Records for the exercise:
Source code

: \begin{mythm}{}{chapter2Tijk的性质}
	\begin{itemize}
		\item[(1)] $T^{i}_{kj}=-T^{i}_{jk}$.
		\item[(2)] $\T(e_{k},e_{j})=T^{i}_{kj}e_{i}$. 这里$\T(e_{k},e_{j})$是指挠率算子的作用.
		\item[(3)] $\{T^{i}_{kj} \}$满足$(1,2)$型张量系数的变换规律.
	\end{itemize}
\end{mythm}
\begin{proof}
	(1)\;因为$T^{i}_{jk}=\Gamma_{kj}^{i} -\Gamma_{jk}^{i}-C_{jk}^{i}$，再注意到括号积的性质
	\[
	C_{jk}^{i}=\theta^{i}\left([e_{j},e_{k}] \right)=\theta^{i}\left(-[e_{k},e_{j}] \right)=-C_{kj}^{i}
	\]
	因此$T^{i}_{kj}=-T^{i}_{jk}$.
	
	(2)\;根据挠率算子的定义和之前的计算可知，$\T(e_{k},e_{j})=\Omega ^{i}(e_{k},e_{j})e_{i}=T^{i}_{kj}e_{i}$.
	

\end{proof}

Work instruction: An answer consisting of the number alone is required: how many lines in the entries hold the string "mythm"?

Response to this task: 2